Eighty-five people attended the forum, which was organised by the Society for the Study of Labor History. The SSLH will be putting together a written contribution focusing on the party's history from the end of World War II through to the party's dissolution in 1991, using the forum as part of its material.
Advertising a "warts and all" approach, the leaflet publicising the meeting asked, "Why did they bother?". But condemnation of activists for daring to struggle did not comprise much of the actual discussion. Instead, most participants praised the commitment and dedication of CPA members, without denying their many mistakes.
Melbourne University academic Stuart McIntyre, author of Militant: The Life and Times of Paddy Troy and The Reds, said that the Western Australian branches of the CPA faced more repression than most.
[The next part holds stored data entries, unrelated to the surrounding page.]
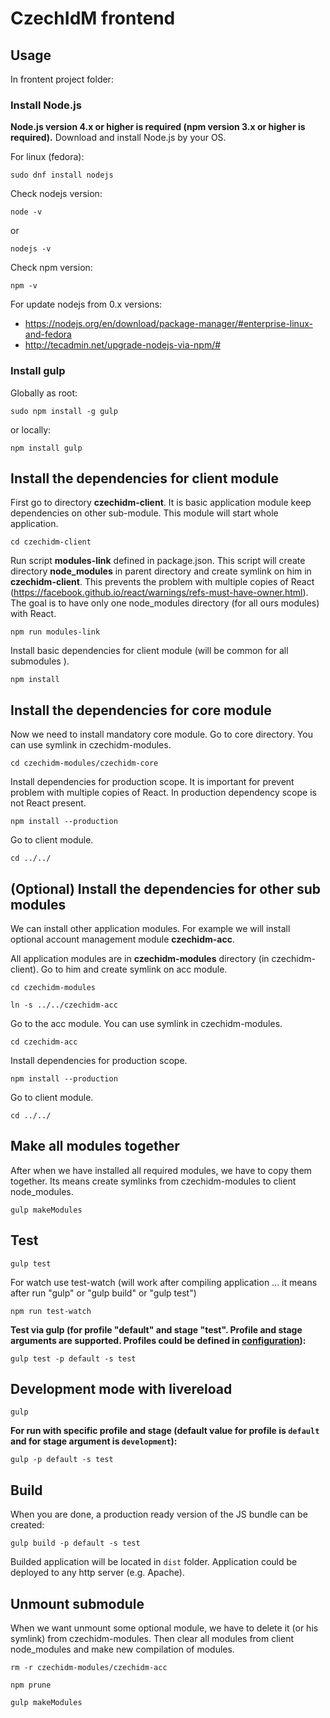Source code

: # CzechIdM frontend


## Usage

In frontent project folder:

### Install Node.js

**Node.js version 4.x or higher is required (npm version 3.x or higher is required).** Download and install Node.js by your OS.

For linux (fedora):

`sudo dnf install nodejs`

Check nodejs version:

`node -v`

or

`nodejs -v`

Check npm version:

`npm -v`

For update nodejs from 0.x versions:
* https://nodejs.org/en/download/package-manager/#enterprise-linux-and-fedora
* http://tecadmin.net/upgrade-nodejs-via-npm/#

### Install gulp

Globally as root:

`sudo npm install -g gulp`

or locally:

`npm install gulp`

## Install the dependencies for client module

First go to directory **czechidm-client**. It is basic application module keep dependencies on other sub-module.
This module will start whole application.

`cd czechidm-client`

Run script **modules-link** defined in package.json. This script will create directory **node_modules** in parent directory and create symlink on him in **czechidm-client**. This prevents the problem with multiple copies of React (https://facebook.github.io/react/warnings/refs-must-have-owner.html). The goal is to have only one node_modules directory (for all ours modules) with React.

`npm run modules-link`

Install basic dependencies for client module (will be common for all submodules ).

`npm install`

## Install the dependencies for core module

Now we need to install mandatory core module. Go to core directory. You can use symlink in czechidm-modules.

`cd czechidm-modules/czechidm-core`

Install dependencies for production scope. It is important for prevent problem with multiple copies of React. In production dependency scope is not React present.

`npm install --production`

Go to client module.

`cd ../../`

## (Optional) Install the dependencies for other sub modules

We can install other application modules. For example we will install optional account management module **czechidm-acc**.

All application modules are in **czechidm-modules** directory (in czechidm-client). Go to him and create symlink on acc module.

`cd czechidm-modules`

`ln -s ../../czechidm-acc`

Go to the acc module. You can use symlink in czechidm-modules.

`cd czechidm-acc`

Install dependencies for production scope.

`npm install --production`

Go to client module.

`cd ../../`

## Make all modules together
After when we have installed all required modules, we have to copy them together. Its means create symlinks from czechidm-modules to client node_modules.

`gulp makeModules`

## Test

`gulp test`

For watch use test-watch (will work after compiling application ... it means after run "gulp" or "gulp build" or "gulp test")

`npm run test-watch`

__Test via gulp (for profile "default" and stage "test". Profile and stage arguments are supported. Profiles could be defined in [configuration](./czechidm-client/config)):__

`gulp test -p default -s test`

## Development mode with livereload

`gulp`

__For run with specific profile and stage (default value for profile is `default`  and for stage argument is `development`):__

`gulp -p default -s test`

## Build

When you are done, a production ready version of the JS bundle can be created:

`gulp build -p default -s test`

Builded application will be located in `dist` folder. Application could be deployed to any http server (e.g. Apache).

## Unmount submodule
When we want unmount some optional module, we have to delete it (or his symlink) from czechidm-modules. Then clear all modules from client node_modules and make new compilation of modules.

`rm -r czechidm-modules/czechidm-acc`

`npm prune`

`gulp makeModules`
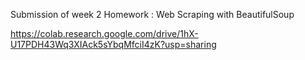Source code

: Submission of week 2 Homework : Web Scraping with BeautifulSoup

https://colab.research.google.com/drive/1hX-U17PDH43Wq3XIAck5sYbqMfciI4zK?usp=sharing
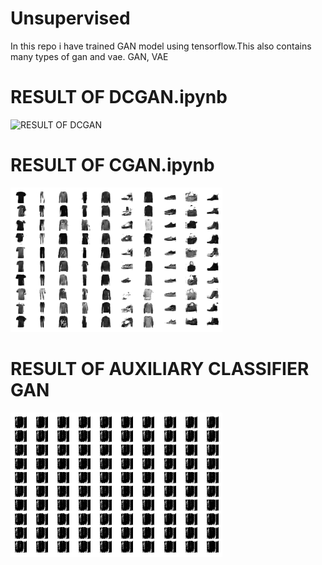 # Unsupervised
In this repo i have trained GAN model using tensorflow.This also contains many types of gan and vae.
 GAN, VAE 
  # RESULT OF DCGAN.ipynb
![RESULT OF DCGAN](https://github.com/rockerritesh/Unsupervised/blob/master/dcgan%20%281%29.gif)
 # RESULT OF CGAN.ipynb
![RESULT OF CGAN](https://github.com/rockerritesh/Unsupervised/blob/master/download%20(8).png)
 # RESULT OF AUXILIARY CLASSIFIER GAN
 ![RESULT OF AUXILIARY CLASSIFIER GAN](https://github.com/rockerritesh/Unsupervised/blob/master/RESULT.png)
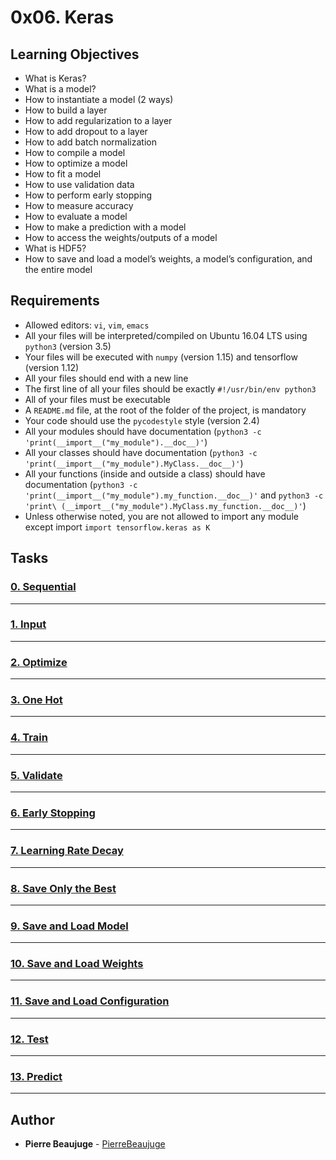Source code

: # 0x06. Keras

## Learning Objectives

- What is Keras?
- What is a model?
- How to instantiate a model (2 ways)
- How to build a layer
- How to add regularization to a layer
- How to add dropout to a layer
- How to add batch normalization
- How to compile a model
- How to optimize a model
- How to fit a model
- How to use validation data
- How to perform early stopping
- How to measure accuracy
- How to evaluate a model
- How to make a prediction with a model
- How to access the weights/outputs of a model
- What is HDF5?
- How to save and load a model’s weights, a model’s configuration, and the entire model

## Requirements

- Allowed editors: `vi`, `vim`, `emacs`
- All your files will be interpreted/compiled on Ubuntu 16.04 LTS using `python3` (version 3.5)
- Your files will be executed with `numpy` (version 1.15) and tensorflow (version 1.12)
- All your files should end with a new line
- The first line of all your files should be exactly `#!/usr/bin/env python3`
- All of your files must be executable
- A `README.md` file, at the root of the folder of the project, is mandatory
- Your code should use the `pycodestyle` style (version 2.4)
- All your modules should have documentation (`python3 -c 'print(__import__("my_module").__doc__)'`)
- All your classes should have documentation (`python3 -c 'print(__import__("my_module").MyClass.__doc__)'`)
- All your functions (inside and outside a class) should have documentation (`python3 -c 'print(__import__("my_module").my_function.__doc__)'` and `python3 -c 'print\
(__import__("my_module").MyClass.my_function.__doc__)'`)
- Unless otherwise noted, you are not allowed to import any module except import `import tensorflow.keras as K`

## Tasks

### [0. Sequential](./0-sequential.py)

---

### [1. Input](./1-input.py)

---

### [2. Optimize](./2-optimize.py)

---

### [3. One Hot](./3-one_hot.py)

---

### [4. Train](./4-train.py)

---

### [5. Validate](./5-train.py)

---

### [6. Early Stopping](./6-train.py)

---

### [7. Learning Rate Decay](./7-train.py)

---

### [8. Save Only the Best](./8-train.py)

---

### [9. Save and Load Model](./9-model.py)

---

### [10. Save and Load Weights](./10-weights.py)

---

### [11. Save and Load Configuration](./11-config.py)

---

### [12. Test](./12-test.py)

---

### [13. Predict](./13-predict.py)

---

## Author

- **Pierre Beaujuge** - [PierreBeaujuge](https://github.com/PierreBeaujuge)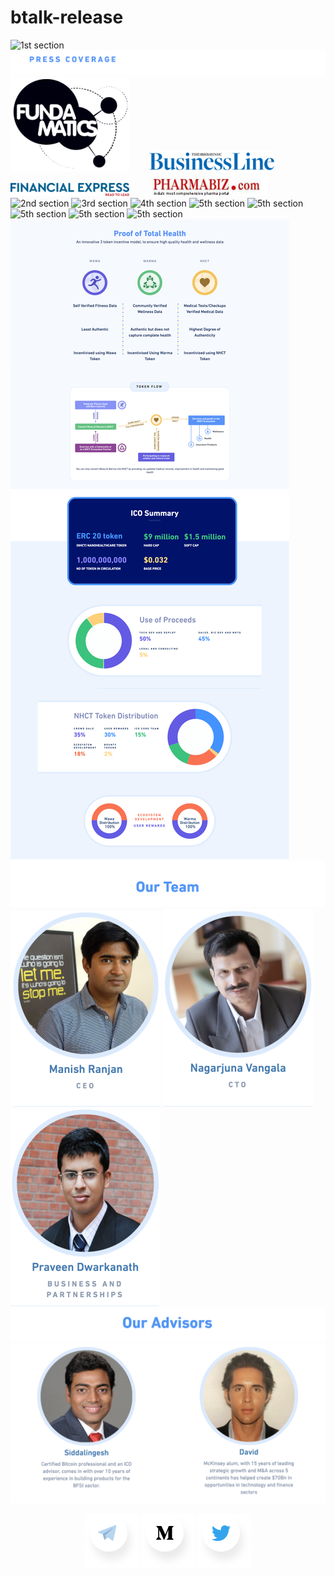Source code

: # btalk-release

![1st section](/images/nhct.io_01.png)
![1st section](/images/nhct.io_pressRelease.png)
[![1st sectionA](/images/fundamatics.png)](http://www.fundamatics.net/the-nanohealth-story-a-new-way-to-look-at-your-health/) &nbsp;&nbsp;&nbsp;&nbsp;&nbsp;&nbsp;    [![1st sectionB](/images/businessLines.png)](https://www.thehindubusinessline.com/news/national/nanohealth-gvk-bio-to-take-healthcare-to-slum-dwellers/article23111584.ece) &nbsp;&nbsp;&nbsp;&nbsp;&nbsp;&nbsp;
    [![1st sectionC](/images/financialexpress.png)](https://www.financialexpress.com/industry/nanohealths-doc-in-a-bag-breaks-economic-barriers/108240/) &nbsp;&nbsp;&nbsp;&nbsp;&nbsp;&nbsp;
    [![1st sectionD](/images/pharmabiz(1).jpg)](http://www.pharmabiz.com/NewsDetails.aspx?aid=84336&sid=1)
![2nd section](/images/nhct.io_02.png)
![3rd section](/images/nhct.io_03.png)
![4th section](/images/nhct.io_04.png)
![5th section](/images/nhct.io_07-head.png)
![5th section](/images/nhct.io_07_1.png)
![5th section](/images/nhct.io_07_2.png)
![5th section](/images/nhct.io_07_3.png)
![5th section](/images/nhct.io_07_4.png)
![5th section](/images/nhctio11.jpg)
![6th section](/images/ourTeam.png)
[![6th sectionA](/images/member1.png)](https://www.linkedin.com/in/manishranjan2/) [![6th sectionB](/images/member2.png)](https://www.linkedin.com/in/nagav/) [![6th sectionC](/images/mem3.png)](https://www.linkedin.com/in/praveen-dwarakanath-0bb7505/)
![7th section](/images/ourAdvisorsHeader.png)
![7th section](/images/ourAdvisorsWIthMem.png)
<p align="center">
  <a href="https://t.me/Nanohealth"><img src="/images/telegram.png"></a> <a href="https://medium.com/nhct-nanohealth-care-token"> <img src="/images/medium.png"></a> <a href="https://twitter.com/NanoHealth1"><img src="/images/twitter.png"></a>
</p>
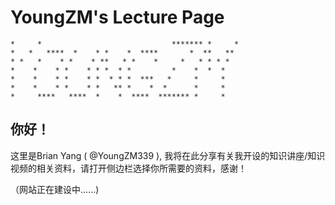 # YoungZM's Lecture Page

    *     *                             ******* *     * 
    *   *   ****  *    * *    *  ****       *  **   ** 
    * *   *    * *    * **   * *    *     *   * * * * 
    *    *    * *    * * *  * *         *    *  *  * 
    *    *    * *    * *  * * *  ***   *     *     * 
    *    *    * *    * *   ** *    *  *      *     * 
    *     ****   ****  *    *  ****  ******* *     * 

## 你好！

这里是Brian Yang ( @YoungZM339 ), 我将在此分享有关我开设的知识讲座/知识视频的相关资料，请打开侧边栏选择你所需要的资料，感谢！

（网站正在建设中......)
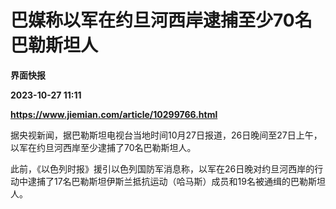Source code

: # 巴媒称以军在约旦河西岸逮捕至少70名巴勒斯坦人
**界面快报**

**2023-10-27 11:11**

**https://www.jiemian.com/article/10299766.html**

据央视新闻，据巴勒斯坦电视台当地时间10月27日报道，26日晚间至27日上午，以军在约旦河西岸至少逮捕了70名巴勒斯坦人。

此前，《以色列时报》援引以色列国防军消息称，以军在26日晚对约旦河西岸的行动中逮捕了17名巴勒斯坦伊斯兰抵抗运动（哈马斯）成员和19名被通缉的巴勒斯坦人。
McIntyre joined the CPA while in WA in the 1970s. He described the party as "internationalist" and argued that the communist movement in this country was "above all a movement of the oppressed".
Most participants were optimistic about the future of socialist activity. It was evident that the growing international anti-corporate movement had inspired many former CPA members. Australian Manufacturing Workers Union state president Keith Peckham, who joined the CPA in 1973, described the M1 and S11 protests as positive steps forward for progressive activists in Australia and as "the most important movement at the moment".
The discussion ranged over the role of the CPA in the 1954 waterfront strike and the Aboriginal rights movement, 1956 Khrushchev revelations about the Stalin regime's mass repression of Soviet Communists and the 1968 Soviet invasion of Czechoslovakia.